Fig.1. Filling scheme for the microtiter plates. Inside each well, the upper value corresponds to the water phase and the bottom value to the oil plus surfactant phase.

The preparation is described bellow:

Firstly, the mixtures of oil and surfactants were prepared by weighing (Sartorius, Scale Extend, model ED2245), adding, and magnetically stirring the chosen oil and surfactant. The magnetic stirring process is done using the IKA RET basic, magnetic stirrer, at speed 480rpm, for one hour, at 21ºC.

To evaluate the five different ratios between one oil and one surfactant five different mixtures were prepared, as shown in Table 1. In total 20 mixtures were tested to assess the following mixtures: Tween80+EO; Tween80+MCT; Tween80+Mig840 and Tween80+(MCT,EO). For more accurate results, each was prepared and tested three times making a total of sixty mixtures made.

 

Oil 1 Phase %

Surfactant 1 Phase %

Mixture 1

50

50

Mixture 2

40

60

Mixture 3

30

70

Mixture 4

20

80

Mixture 5

10

90

Table 1. Oil1/Surfactant1 mixing ratios

Secondly, the wells were filled in two steps:

In the first phase, starting in A1 and finishing in D4 the mixture is gradually loaded in the wells using a Pipette Research Plus, 200µl, and disposable plastic pipette tips, Eppendorf, 200µl. The filling process must be done with care to avoid air bubbles, which is especially hard with the more viscous oils. If air bubbles are present, the plate is not valid for the study and must be thrown away.

In the second step, the aqueous phase is added, starting at D5 with 200μl up to A2 with 5μl. The microtitre plates used were Thermo Scientific* Nunc Flat Bottom 96-well polystyrene transparent plates with lids, 350µl/well.

The wells E1 to H5 of the same plate were loaded following the same procedure, but with a different mixture (different ratio of the surfactant and oil phase). Following this scheme, two fixed surfactant/oil-ratios can be placed on every plate. Table 2, below, illustrates the distribution.

Plates

Wells

Content

1

A1-D5

Mixture 1 + Water

1

E1-H5

Mixture 2 + Water

2

A1-D5

Mixture 3 + Water

2

E1-H5

Mixture 4 + Water

3

A1-D5

Mixture 5 + Water

Table 2. Mixtures distribution by plates

Finally, the plates were sealed with their respective lids and were set in a Biometra, Rocking Platform, model WT15, for 16h, at maximum speed, with controlled temperature of 21ºC. At the end of the 16h, the plates were scanned using a RICOH Aficio, scanner, model MP-C2551 with a pre-prepared marked lid. Each plate was repeated a minimum of three times and in different days. From the analysis of the several repetitions, it was determined which combinations resulted in the formation of microemulsion. This study consisted of observing the scans and attributing a 0 when a well showed turbidity and a 1 when was transparent, and it was possible to see clearly the marked dot on the bottom of the well. Two observers did this analysis and the results were crossed checked. When the sum of the three test was 2 or 3, the preparation was considered an emulsion. When the sum was 0 or 1, it was not considered an emulsion as depicted in Table 3.

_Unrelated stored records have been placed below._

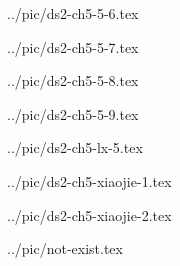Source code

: 

../pic/ds2-ch5-5-6.tex



../pic/ds2-ch5-5-7.tex



../pic/ds2-ch5-5-8.tex



../pic/ds2-ch5-5-9.tex



../pic/ds2-ch5-lx-5.tex



../pic/ds2-ch5-xiaojie-1.tex



../pic/ds2-ch5-xiaojie-2.tex



../pic/not-exist.tex


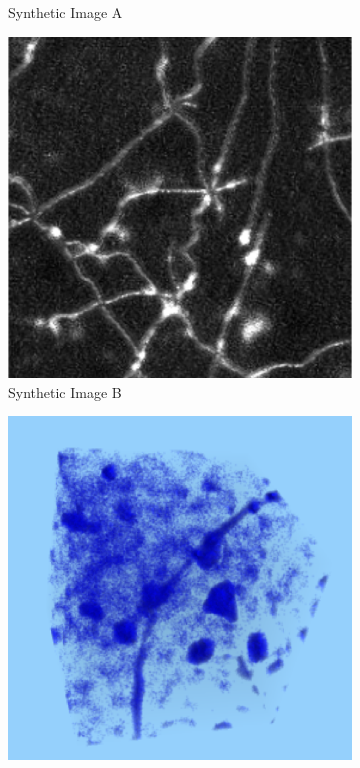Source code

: \begin{figure}[h]
\begin{subfigure}[t]{0.24\textwidth}
    \caption{Synthetic Image A}
    \label{subfig:synthetic}
  \end{subfigure}\hfill
  \begin{subfigure}[t]{0.24\textwidth}
    \includegraphics[width=\textwidth]{figures/conclusion/CapGAN.png}
    \caption{Synthetic Image B}
    \label{subfig:synthetic_b}
  \end{subfigure}\hfill
  \begin{subfigure}[t]{0.24\textwidth}
    \includegraphics[width=\textwidth]{figures/conclusion/3d_resize.png}

\end{subfigure}
\end{figure}
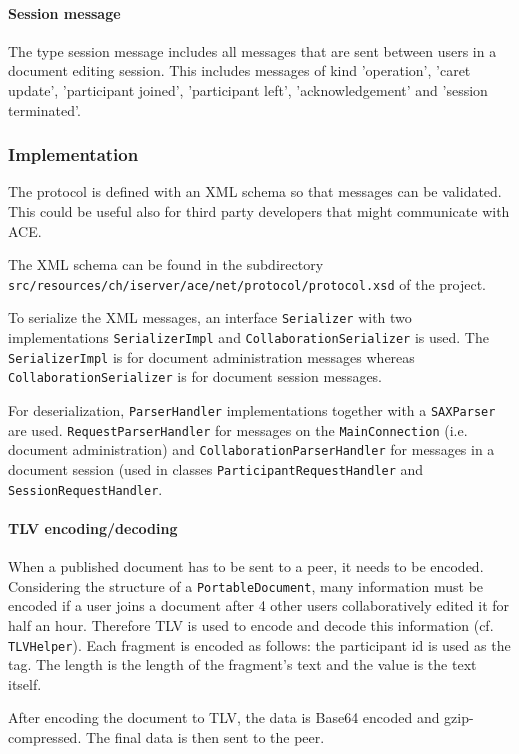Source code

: \paragraph{Session message}
The type session message includes all messages that are sent between users in a document editing session. This includes messages of kind 'operation', 'caret update', 'participant joined', 'participant left', 'acknowledgement' and 'session terminated'.


\subsubsection{Implementation}
The protocol is defined with an XML schema so that messages can be validated. This could be useful also for third party developers that might communicate with ACE.

The XML schema can be found in the subdirectory \texttt{src/resources/ch/iserver/ace/net/protocol/protocol.xsd} of the project.

To serialize the XML messages, an interface \texttt{Serializer} with two implementations \texttt{SerializerImpl} and \texttt{CollaborationSerializer} is used. The \texttt{SerializerImpl} is for document administration messages whereas \texttt{CollaborationSerializer} is for document session messages.

For deserialization, \texttt{ParserHandler} implementations together with a \texttt{SAXParser} are used. \texttt{RequestParserHandler} for messages on the \texttt{MainConnection} (i.e. document administration) and \texttt{CollaborationParserHandler} for messages in a document session (used in classes \texttt{ParticipantRequestHandler} and \texttt{SessionRequestHandler}.


\paragraph{TLV encoding/decoding}
When a published document has to be sent to a peer, it needs to be encoded. Considering the structure of a \texttt{PortableDocument}, many information must be encoded if a user joins a document after 4 other users collaboratively edited it for half an hour. Therefore TLV is used to encode and decode this information (cf. \texttt{TLVHelper}). Each fragment is encoded as follows: the participant id is used as the tag. The length is the length of the fragment's text and the value is the text itself. 

After encoding the document to TLV, the data is Base64 encoded and gzip-compressed. The final data is then sent to the peer.


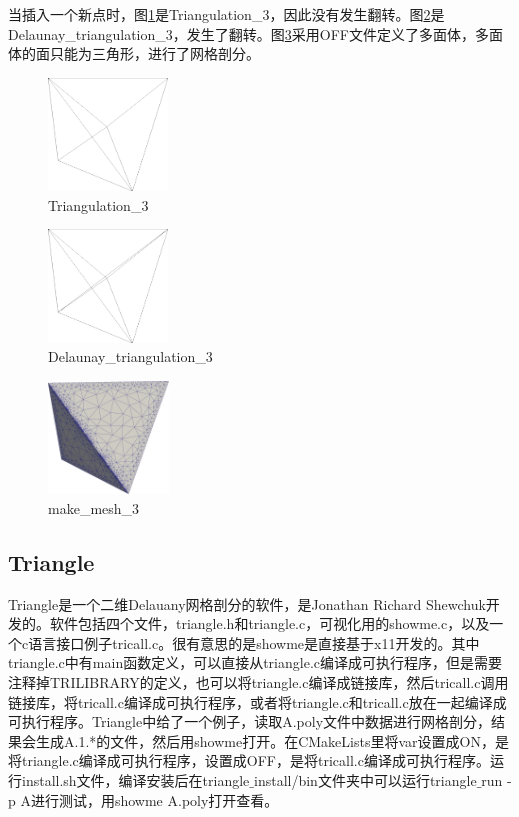 当插入一个新点时，图\ref{fig:1-5}是Triangulation\_3，因此没有发生翻转。图\ref{fig:1-6}是Delaunay\_triangulation\_3，发生了翻转。图\ref{fig:1-7}采用OFF文件定义了多面体，多面体的面只能为三角形，进行了网格剖分。
\begin{figure}[!htbp]
  \centering
  \includegraphics[height=3cm]{fig/1/5.png}
  \caption{Triangulation\_3}
  \label{fig:1-5}
\end{figure}
\begin{figure}[!htbp]
  \centering
  \includegraphics[height=3cm]{fig/1/6.png}
  \caption{Delaunay\_triangulation\_3}
  \label{fig:1-6}
\end{figure}
\begin{figure}[!htbp]
  \centering
  \includegraphics[height=3cm]{fig/1/7.png}
  \caption{make\_mesh\_3}
  \label{fig:1-7}
\end{figure}


\subsection{Triangle}

Triangle是一个二维Delauany网格剖分的软件，是Jonathan Richard Shewchuk开发的。软件包括四个文件，triangle.h和triangle.c，可视化用的showme.c，以及一个c语言接口例子tricall.c。很有意思的是showme是直接基于x11开发的。其中triangle.c中有main函数定义，可以直接从triangle.c编译成可执行程序，但是需要注释掉TRILIBRARY的定义，也可以将triangle.c编译成链接库，然后tricall.c调用链接库，将tricall.c编译成可执行程序，或者将triangle.c和tricall.c放在一起编译成可执行程序。Triangle中给了一个例子，读取A.poly文件中数据进行网格剖分，结果会生成A.1.*的文件，然后用showme打开。在CMakeLists里将var设置成ON，是将triangle.c编译成可执行程序，设置成OFF，是将tricall.c编译成可执行程序。运行install.sh文件，编译安装后在triangle$\_$install/bin文件夹中可以运行triangle$\_$run -p A进行测试，用showme A.poly打开查看。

Table 3. Determination of emulsifying capacity of wells A1-A7 of plates 16, 21 and 25 containing a mixture of Tween80% and Mig840 (1:1).

After the determination of emulsifying capacity phase diagrams were built. The software used was Origin Pro 8, by OriginLab Corporation.

Fig. 2 shows one of the phase diagrams built. Each red point represents an emulsion formulation identified and each white point a non-emulsion. For each line in the diagram 3 plates were prepared and analyzed.

Fig. 2 Phase diagram

To develop this method, several pre-tests were made in different conditions. In the first experimental setup the vortex was used to shake 2 overlying plates, as shown on Fig.3, at speeds 3, 2 and 1 and then one single plate at speeds 3, 2 and 1, for 16h. These pre-tests showed unrepeatable results and spilling. Therefore, the method was changed: the vortex was substituted by the rocking platform.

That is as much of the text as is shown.